The event began as the brainstorm of two Craig women looking for a way to celebrate the industry that is a symbol of the history and personality of the area, said co-founder Mary Shearer.

"We decided it would be an excellent opportunity to engage the community in an event unique to us," Shearer said.

Shearer said she and Janet Gerber hope the historical project can be "an authentic, unique and non-material" event encouraging residents to learn about Moffat County's heritage.

"It's an opportunity to teach people about history with a local flavor," Shearer said.

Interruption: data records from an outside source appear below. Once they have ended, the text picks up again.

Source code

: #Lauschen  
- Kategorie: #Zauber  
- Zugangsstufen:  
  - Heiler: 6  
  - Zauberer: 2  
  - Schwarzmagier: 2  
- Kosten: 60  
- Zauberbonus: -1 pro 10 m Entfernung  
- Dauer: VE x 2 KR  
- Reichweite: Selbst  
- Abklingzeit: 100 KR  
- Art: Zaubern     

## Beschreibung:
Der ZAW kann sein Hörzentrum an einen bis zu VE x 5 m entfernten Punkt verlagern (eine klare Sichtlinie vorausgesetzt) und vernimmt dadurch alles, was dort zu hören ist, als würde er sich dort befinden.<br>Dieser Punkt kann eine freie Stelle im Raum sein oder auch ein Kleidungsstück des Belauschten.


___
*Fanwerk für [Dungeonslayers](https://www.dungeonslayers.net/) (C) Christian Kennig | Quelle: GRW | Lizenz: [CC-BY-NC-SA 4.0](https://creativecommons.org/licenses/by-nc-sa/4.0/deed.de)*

The sheep ranching industry as been a mainstay and, at one time, the area was a top producer, Shearer said.

As the industry has evolved, so has the sheep wagon, or the "sheep camp," as ranchers refer to it. Wooden wagons saw their undercarriages replaced with automobile chassis in the 1920s. Also, canvas tops gave way to metal ones, Shearer said.

The event often sparks storytelling by old-timers who lived in the "homes on wheels," Shearer said. "I'm always in awe when old settlers talk about their stories."

In one memorable story, an elderly cowboy told of a winter night spent in a sheep wagon when he and four others huddled together to keep warm.

Sheepherders throughout Northwest Colorado continue to use the tiny abodes while on the range.

The event also caters to school groups, which can tour the old wagons to find out "what a sheep camp is all about," said Shearer. She presents children with scenarios aimed to acquaint the students with the hardships of life on the range decades ago.

Once inside the tiny wagons, Shearer asks the children to imagine how the tasks of everyday life would be accomplished in the wilderness without modern amenities.

Another attraction at the Sheep Wagon Days is the live animals, including sheep, and the wooly members of the camel family, the llamas and alpacas.

Anastasia Todd, 11, stood by a pen Wednesday, braving the cold, wet weather with her llama, Ki. Todd said her family owns 12 of the animals.

"Normally, people use them for fiber. We use them for backpacking, because they're very strong," Todd said.

Todd said the animal's fur is so thick cactus doesn't even bother them.

Other ranchers use the llamas in a watchdog role, guarding sheep and even other dromedaries, such as alpacas.

According to Todd, llamas are slightly larger and more aggressive than alpacas. They guard by stomping and kicking, intimidating predators like coyotes.

Mike and Betty Noonan raise alpacas locally, and they employ a guard llama to watch its smaller cousins. The Noonans will be on hand Friday and Saturday from 10 a.m. to 4 p.m. to talk about their alpacas.

The event, which runs through Saturday, will include a historic presentation by Ann Macdonald, the granddaughter of area ranching families.

Macdonald will talk about her family's history and her love of genealogy, according to Gerber. One aspect of Macdonald's presentation will discuss the emigration of two families from Scotland to Utah, and then to Northwest Colorado. Macdonald's father and both grandfathers were sheep ranchers in the Craig area. Macdonald's presentation begins at 7 p.m. at the Museum of Northwest Colorado. The presentation is free.